**Dataset entries:**
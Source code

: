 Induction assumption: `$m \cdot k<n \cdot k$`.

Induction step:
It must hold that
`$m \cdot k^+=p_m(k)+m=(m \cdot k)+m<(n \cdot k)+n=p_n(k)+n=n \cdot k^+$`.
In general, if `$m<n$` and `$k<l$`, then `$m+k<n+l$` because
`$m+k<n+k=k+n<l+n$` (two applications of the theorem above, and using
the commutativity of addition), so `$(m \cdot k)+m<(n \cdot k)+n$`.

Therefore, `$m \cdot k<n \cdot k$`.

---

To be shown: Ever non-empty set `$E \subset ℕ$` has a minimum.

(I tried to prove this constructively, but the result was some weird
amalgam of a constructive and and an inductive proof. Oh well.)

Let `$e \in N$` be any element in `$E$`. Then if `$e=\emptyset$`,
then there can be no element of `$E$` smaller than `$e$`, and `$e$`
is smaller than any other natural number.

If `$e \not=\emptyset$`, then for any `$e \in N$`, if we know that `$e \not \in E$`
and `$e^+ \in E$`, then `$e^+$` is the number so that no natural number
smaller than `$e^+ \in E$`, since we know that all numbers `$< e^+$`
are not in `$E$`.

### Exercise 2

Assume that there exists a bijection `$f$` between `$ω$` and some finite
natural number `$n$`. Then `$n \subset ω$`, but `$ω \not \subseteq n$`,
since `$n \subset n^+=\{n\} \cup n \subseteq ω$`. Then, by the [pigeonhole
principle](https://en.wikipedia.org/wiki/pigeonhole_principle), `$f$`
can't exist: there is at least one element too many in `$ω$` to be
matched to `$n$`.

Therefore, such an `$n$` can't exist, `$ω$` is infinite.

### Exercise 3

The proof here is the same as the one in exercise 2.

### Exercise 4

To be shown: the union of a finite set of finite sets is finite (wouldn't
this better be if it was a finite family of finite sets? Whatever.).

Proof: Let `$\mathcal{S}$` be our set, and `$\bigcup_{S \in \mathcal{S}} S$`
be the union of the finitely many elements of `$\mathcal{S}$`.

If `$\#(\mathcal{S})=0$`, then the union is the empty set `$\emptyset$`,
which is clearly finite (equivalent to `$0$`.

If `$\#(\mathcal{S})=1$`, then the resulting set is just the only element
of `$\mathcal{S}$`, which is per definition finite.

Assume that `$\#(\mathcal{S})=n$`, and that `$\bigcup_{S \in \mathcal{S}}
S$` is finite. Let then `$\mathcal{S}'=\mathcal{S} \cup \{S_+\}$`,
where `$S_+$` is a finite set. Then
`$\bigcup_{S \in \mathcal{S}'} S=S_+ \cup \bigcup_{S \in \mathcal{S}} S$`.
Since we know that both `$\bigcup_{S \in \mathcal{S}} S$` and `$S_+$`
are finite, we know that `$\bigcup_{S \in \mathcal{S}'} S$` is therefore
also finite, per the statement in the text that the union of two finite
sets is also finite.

**Work order:**
What you give back should be only the lines of the records above, starting at the line with "be any element" and ending at the line with "### Exercise 2", restated word for word.

**Task response:**
Let `$e \in N$` be any element in `$E$`. Then if `$e=\emptyset$`,
then there can be no element of `$E$` smaller than `$e$`, and `$e$`
is smaller than any other natural number.

If `$e \not=\emptyset$`, then for any `$e \in N$`, if we know that `$e \not \in E$`
and `$e^+ \in E$`, then `$e^+$` is the number so that no natural number
smaller than `$e^+ \in E$`, since we know that all numbers `$< e^+$`
are not in `$E$`.

### Exercise 2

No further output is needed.